## Aim of the task
How many lines in the data below contain the word "view"? State only the number.

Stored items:
'''

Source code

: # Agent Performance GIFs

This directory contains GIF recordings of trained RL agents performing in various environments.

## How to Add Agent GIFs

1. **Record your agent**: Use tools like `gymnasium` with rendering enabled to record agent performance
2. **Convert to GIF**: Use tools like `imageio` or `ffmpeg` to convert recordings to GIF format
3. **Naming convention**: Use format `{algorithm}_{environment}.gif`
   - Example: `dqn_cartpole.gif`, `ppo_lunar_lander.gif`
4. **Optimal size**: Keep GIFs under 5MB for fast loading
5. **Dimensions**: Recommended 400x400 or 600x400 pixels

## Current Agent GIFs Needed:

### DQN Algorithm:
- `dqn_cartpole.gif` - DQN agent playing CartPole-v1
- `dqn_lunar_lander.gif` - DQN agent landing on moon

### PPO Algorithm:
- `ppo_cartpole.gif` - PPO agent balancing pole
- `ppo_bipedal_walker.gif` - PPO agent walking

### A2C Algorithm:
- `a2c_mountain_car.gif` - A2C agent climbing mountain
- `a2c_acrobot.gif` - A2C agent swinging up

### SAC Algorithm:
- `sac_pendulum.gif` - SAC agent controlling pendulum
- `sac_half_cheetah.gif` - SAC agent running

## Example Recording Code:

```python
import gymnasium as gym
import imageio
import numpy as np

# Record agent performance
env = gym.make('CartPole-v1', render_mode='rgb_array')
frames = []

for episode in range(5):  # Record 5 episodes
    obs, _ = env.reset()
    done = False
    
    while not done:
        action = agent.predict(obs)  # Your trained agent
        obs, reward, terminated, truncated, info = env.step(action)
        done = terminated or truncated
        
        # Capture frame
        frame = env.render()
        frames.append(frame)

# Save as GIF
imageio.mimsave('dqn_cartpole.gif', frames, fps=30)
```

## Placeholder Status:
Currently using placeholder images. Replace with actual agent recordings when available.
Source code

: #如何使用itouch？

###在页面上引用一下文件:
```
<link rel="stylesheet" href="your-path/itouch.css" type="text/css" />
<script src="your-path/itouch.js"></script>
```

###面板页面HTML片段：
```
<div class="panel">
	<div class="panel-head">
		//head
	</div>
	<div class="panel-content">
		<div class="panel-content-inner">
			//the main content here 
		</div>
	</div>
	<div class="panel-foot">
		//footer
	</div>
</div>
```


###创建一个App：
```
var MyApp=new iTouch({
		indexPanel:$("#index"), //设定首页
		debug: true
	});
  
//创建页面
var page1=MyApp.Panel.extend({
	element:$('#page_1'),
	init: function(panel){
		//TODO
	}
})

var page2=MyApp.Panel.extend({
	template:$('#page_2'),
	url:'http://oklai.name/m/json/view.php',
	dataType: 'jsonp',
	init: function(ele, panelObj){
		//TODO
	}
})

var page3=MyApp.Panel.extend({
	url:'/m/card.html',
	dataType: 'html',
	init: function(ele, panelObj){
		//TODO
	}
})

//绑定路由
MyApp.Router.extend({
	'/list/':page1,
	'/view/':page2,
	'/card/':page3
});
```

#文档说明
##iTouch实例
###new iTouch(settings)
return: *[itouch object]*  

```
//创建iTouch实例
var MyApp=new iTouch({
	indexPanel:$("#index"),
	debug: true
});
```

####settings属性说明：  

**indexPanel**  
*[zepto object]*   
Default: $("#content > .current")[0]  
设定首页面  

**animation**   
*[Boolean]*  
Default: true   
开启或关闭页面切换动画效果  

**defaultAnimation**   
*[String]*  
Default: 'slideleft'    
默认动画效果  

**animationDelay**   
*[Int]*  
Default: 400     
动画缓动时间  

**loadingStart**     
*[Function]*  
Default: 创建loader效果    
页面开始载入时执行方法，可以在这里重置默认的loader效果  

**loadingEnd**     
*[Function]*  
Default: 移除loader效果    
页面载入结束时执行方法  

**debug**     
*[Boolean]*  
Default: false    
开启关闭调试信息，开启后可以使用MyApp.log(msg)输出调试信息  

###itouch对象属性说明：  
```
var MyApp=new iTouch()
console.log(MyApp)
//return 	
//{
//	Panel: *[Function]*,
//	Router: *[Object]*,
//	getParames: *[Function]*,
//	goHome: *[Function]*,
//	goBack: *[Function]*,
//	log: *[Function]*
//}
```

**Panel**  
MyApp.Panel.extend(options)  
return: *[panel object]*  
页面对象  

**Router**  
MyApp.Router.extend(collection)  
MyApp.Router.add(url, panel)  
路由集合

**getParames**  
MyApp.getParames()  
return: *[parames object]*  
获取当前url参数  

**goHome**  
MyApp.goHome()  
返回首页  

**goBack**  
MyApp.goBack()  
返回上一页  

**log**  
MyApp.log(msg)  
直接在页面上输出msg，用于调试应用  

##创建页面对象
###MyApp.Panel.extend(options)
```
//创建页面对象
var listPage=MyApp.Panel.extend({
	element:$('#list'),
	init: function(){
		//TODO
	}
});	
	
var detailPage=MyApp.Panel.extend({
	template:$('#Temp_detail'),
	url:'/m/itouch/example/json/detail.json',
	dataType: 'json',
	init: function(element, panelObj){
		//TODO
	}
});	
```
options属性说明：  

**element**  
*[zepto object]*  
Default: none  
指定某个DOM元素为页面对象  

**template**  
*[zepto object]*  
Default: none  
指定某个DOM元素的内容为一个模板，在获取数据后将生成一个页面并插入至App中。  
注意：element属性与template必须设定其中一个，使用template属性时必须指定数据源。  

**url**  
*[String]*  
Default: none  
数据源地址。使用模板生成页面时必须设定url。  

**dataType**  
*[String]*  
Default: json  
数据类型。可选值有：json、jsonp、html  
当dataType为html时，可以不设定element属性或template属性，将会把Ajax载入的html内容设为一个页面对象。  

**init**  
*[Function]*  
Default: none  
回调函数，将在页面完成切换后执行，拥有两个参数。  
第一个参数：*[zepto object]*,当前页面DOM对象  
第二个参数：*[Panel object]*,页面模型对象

'''

## Task response
2